I have no boundaries, in that I myself am an iridescent being, and I feel that the record could go so many different ways and just encompass a certain individuality I’ve been speaking about that just is me. When you listen to Tom Waits, Tom Waits is Tom Waits. Even if he sings a song that has a blues to it, he is who he is. And the same with David Bowie and Townes Van Zandt. I can only say Townes is Townes; I can’t really say much about who he is except that I appreciate what he does. And Robert Plant, who I got to meet and who I find so inspiring because he took the root of music in America. We had a huge talk about how he used the root to grow and become who he was in rock ‘n’ roll. That was so cool because I always felt like that was the way to get that good foundation in folk or blues and country or gospel, and then from there, explore it in your own way. While I respect tradition, I have an alternative ear, and I’m not really one who dwells in the idea of purity and keeping a tradition. I’m more one that’s running that route and seeing where it goes for me on that journey. It really could go anyway, any genre or any style.

Do any of your songs speak to the political climate right now?

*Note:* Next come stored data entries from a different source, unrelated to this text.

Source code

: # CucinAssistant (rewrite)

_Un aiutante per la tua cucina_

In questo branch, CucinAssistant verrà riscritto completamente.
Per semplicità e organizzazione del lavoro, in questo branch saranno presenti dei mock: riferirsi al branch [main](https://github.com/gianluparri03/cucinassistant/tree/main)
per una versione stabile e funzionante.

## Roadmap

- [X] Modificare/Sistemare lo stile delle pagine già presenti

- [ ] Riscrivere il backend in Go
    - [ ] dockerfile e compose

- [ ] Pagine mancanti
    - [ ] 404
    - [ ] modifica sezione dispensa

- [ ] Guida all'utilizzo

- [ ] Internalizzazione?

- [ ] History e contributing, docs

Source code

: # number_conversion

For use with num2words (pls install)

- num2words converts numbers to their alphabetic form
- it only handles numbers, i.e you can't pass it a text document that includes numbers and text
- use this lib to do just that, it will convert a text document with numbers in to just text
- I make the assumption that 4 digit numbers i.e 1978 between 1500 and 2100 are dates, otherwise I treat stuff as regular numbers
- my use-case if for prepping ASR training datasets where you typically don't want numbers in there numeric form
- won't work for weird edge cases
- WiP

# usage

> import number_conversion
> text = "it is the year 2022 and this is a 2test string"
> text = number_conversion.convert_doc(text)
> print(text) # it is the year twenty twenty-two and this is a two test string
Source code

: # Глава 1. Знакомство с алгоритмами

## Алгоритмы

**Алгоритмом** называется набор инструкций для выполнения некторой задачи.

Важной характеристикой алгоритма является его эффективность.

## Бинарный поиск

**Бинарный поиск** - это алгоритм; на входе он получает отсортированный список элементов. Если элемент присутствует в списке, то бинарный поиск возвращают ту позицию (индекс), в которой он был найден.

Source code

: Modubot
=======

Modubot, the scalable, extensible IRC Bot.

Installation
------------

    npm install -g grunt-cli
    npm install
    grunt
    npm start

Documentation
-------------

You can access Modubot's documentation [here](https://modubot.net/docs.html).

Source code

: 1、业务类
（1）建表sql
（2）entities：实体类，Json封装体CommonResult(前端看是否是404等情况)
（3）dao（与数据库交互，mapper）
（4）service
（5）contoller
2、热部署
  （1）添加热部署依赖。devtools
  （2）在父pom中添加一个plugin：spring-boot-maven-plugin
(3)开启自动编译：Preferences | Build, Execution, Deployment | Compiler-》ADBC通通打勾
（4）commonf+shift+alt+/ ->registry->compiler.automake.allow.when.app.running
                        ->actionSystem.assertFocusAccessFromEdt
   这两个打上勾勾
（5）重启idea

I really feel like “Astral Plane” is one like that, and the single “Two Hearts.” The reason why is because when I have been watching all of this, I just felt so called in the way that I need to shine and share, and inspire people to shine. There’s always been that need, and I feel like “Astral” creates that safe space for people. Whenever you get a crowd of people who are all ages and all coming together at a concert or an art show with different beliefs, and they’re all appreciating something and shining their light, then I have to believe that shifts are happening in the world. That’s what music does, and it’s very powerful, in the same way that John Lennon’s song “Imagine” is powerful, or Martin Luther King, Jr.’s “I Have a Dream” speech is powerful. So, my calling is to focus on the light and share that.